Paper No. 1
Presentation Time: 8:00 AM

MODELING SAMPLING-RATE DISTRIBUTIONS OVER TIME, SPACE AND TAXA WITH OCCURRENCE DATA AND ITS EFFECT ON MACROEVOLUTIONARY INFERENCE


WAGNER, Peter J., Dept. of Paleobiology, Smithsonian Institution, National Museum of Natural History, Washington, DC 20560 and MARCOT, Jonathan D., Animal Biology, University of Illinois, 515 Morril Hall, 505 S. Goodwin Ave, Urbana, IL 61801, wagnerpj@si.edu

Observed patterns in the fossil record reflect not just macroevolutionary dynamics, but sampling rates. Sampling rates themselves vary not simply over time or among major taxonomic groups, but within time intervals over geography and environment, and among species within clades. Large databases of presences of taxa in fossil-bearing collections allow us to quantify variation in per-collection sampling rates among species within a clade not just for different time/stratigraphic intervals, but also for different geographic or ecologic units within time/stratigraphic intervals. Given occurrence data for Meso-Cenozoic mammals drawn from the Paleobiology Database and the New and Old Worlds fossil mammal database, we find that lognormal models do excellent jobs of summarizing sampling-rate variation among taxa to assess general models of per-locality sampling rate distributions given occurrences among appropriate fossiliferous localities. However, these distributions vary substantially over both time and among continents.

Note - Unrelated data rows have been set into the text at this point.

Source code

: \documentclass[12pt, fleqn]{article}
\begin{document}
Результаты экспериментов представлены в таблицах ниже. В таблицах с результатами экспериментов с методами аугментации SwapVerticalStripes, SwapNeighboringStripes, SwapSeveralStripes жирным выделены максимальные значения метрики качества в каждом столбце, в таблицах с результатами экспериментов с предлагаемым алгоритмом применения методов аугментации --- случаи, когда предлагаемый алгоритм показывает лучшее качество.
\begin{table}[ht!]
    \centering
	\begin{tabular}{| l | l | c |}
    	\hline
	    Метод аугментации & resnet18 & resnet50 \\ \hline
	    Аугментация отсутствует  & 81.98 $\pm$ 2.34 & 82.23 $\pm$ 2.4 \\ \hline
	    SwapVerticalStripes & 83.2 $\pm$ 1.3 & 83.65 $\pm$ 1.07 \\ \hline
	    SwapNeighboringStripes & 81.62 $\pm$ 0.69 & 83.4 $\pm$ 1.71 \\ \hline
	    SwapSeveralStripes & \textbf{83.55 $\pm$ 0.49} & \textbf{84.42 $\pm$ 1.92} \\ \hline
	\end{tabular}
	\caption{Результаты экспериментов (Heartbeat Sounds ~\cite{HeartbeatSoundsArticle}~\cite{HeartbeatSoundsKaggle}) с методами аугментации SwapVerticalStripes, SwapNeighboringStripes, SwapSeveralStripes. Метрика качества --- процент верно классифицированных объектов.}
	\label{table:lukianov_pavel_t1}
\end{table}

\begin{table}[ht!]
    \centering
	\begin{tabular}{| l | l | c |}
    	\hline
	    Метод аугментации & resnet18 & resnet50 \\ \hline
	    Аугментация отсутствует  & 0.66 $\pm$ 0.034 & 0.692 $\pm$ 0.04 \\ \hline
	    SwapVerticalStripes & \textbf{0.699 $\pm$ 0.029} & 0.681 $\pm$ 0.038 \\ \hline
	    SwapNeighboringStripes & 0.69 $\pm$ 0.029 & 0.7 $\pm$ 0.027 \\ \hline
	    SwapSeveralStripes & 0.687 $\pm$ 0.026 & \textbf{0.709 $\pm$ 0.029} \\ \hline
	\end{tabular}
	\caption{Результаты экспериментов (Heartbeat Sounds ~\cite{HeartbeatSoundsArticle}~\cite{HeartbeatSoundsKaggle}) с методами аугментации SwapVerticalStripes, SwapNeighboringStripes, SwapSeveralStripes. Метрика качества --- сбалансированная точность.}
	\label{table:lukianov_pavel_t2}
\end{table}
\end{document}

As an example of the utility of these rates, we assess the most likely divergence times for basal (Eocene-Oligocene) carnivoramorphan mammals from North America and Eurasia using both stratigraphic and morphological data. Divergence times on phylogeny represent a particularly useful example. The divergence times of different phylogenies with the same cladistic topology can generate different inferences about rates of change or speciation models; using sampling-rate distributions allows us to weight different rates. Moreover, because we can infer the likelihood of ancestral distributions, we can use different sampling rate distributions for different geographic areas without assuming that the geographic distribution of an unsampled ancestor is “known.” We illustrate how taking full(er) advantage of the distribution of fossil occurrences implies divergence times typically intermediate between those implied by morphology alone (and ignoring occurrence data) and those implied by single-rate sampling models.